Bob,
I already gave you the solution to the 1st scenario in post #26 & #27.
Here's the solution to the 2nd scenario, where we weighed 1,2,3,4
vs. 9,10,11,12, which results in 'unequal', where either one of the
coins in (1,2,3,4) is 'light' or one of (9,10,11,12) is heavier. In
this example problem #11 is the 'heavy' coin, remember?
To continue...
SCENARIO #2
step-a) 1,2,3,4 vs. 9,10,11,12
result: 'unequal' (we know that 5,6,7,8 are 'good' coins)
step-b) Let's call 1,2,3,4 the 'light' group; 9,10,11,12 'heavy' grp.
What we want to do is move two coins of the 'light' group to
the 'heavy' side; one of the 'heavy' coins to the 'light' side
and put aside two of the 'heavy' coins, leaving 3 coins now
on each side (plus 2 'heavy' coins not used). ( You could also
do this the other way, 2 'light' coins not used, and move 1
light coin to the 'heavy' side, then move 2 'heavy' coins to
the light side.)
i) 1,2,9 vs. 3,4,10
result: 'equal'. This means that the 2 'heavy' coins we put
aside contains the 'odd' coin and is 'heavy' ! Thus,
we just weigh them against each other ( 11 vs. 12),
and of course, we'll see that 11 is 'heavier' than 12!

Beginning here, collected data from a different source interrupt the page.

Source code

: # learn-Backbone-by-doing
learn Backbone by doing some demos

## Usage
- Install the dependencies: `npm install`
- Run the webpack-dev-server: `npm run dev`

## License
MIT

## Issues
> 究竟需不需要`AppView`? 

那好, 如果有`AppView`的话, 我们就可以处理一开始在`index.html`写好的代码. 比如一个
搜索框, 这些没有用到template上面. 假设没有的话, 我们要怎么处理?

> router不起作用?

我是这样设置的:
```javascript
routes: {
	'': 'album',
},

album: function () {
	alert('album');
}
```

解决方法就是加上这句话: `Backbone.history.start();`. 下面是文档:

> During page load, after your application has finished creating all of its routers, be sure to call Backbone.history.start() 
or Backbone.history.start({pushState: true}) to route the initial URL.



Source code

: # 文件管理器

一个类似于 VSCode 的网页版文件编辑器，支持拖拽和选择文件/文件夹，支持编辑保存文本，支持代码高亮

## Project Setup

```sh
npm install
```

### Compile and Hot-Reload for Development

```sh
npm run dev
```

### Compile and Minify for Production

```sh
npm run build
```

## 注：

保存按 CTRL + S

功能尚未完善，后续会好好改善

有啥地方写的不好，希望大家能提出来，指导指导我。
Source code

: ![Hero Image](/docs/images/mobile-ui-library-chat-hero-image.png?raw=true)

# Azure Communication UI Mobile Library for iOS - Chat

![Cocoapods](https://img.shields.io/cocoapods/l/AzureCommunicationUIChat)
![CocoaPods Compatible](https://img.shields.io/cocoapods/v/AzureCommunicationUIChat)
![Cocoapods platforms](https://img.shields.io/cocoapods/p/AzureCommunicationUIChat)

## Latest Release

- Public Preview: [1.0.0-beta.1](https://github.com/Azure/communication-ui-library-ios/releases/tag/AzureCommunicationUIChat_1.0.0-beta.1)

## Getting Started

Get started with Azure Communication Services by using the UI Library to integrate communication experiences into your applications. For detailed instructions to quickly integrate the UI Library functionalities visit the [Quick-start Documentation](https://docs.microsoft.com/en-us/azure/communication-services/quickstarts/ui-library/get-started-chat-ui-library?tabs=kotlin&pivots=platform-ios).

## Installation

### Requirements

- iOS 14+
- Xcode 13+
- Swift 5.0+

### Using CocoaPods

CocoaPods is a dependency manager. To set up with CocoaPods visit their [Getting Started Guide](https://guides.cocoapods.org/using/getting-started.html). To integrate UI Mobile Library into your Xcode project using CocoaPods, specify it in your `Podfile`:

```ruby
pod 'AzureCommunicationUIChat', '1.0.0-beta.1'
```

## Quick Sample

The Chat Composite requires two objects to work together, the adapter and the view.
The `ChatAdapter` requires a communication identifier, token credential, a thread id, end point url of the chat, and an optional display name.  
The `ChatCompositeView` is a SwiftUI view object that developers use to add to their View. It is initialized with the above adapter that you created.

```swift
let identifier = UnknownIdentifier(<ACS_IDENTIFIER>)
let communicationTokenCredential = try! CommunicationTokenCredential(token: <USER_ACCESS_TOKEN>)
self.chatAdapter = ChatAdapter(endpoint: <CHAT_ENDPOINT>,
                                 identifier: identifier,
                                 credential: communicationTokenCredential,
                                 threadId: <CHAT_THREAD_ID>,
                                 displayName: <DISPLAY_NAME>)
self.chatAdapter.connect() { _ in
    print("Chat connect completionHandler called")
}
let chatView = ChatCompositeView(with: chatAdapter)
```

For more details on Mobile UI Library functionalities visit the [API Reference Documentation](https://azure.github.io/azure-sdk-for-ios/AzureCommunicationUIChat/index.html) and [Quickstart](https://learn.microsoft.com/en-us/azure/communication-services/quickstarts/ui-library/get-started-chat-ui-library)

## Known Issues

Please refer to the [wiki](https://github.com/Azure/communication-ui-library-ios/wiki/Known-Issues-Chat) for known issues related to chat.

Let's say however that instead of 11,12 being put aside, we chose
9,10...
ii) 1,2,10 vs. 3,4,11
result: 'unequal'. 1,2,10 is on the 'light' side and 3,4,11
is on the 'heavy' side. What now? We know that coin
10 came from the 'heavy' side and cannot be 'light';
we also know that coins 3,4 came from the 'light' side
and cannot be 'heavy'! Thus, we are left with coins
1,2 (light) and 11 (heavy). So, for the 3rd weighing
just weigh the two coins on the same side 1 vs. 2
which would result in 'equal', leaving 11 as the odd
'heavy' coin ! (If one of them were really 'light'
then that would have been the 'odd' ball).
Dutch Red.
P.S. Somebody gave me this problem a long time ago, and it was
stated differently:
Given 12 coins, all of them of equal weight except one coin,
with using a weighing scale just 3 times, find the odd coin
and tell me whether it's heavier or lighter.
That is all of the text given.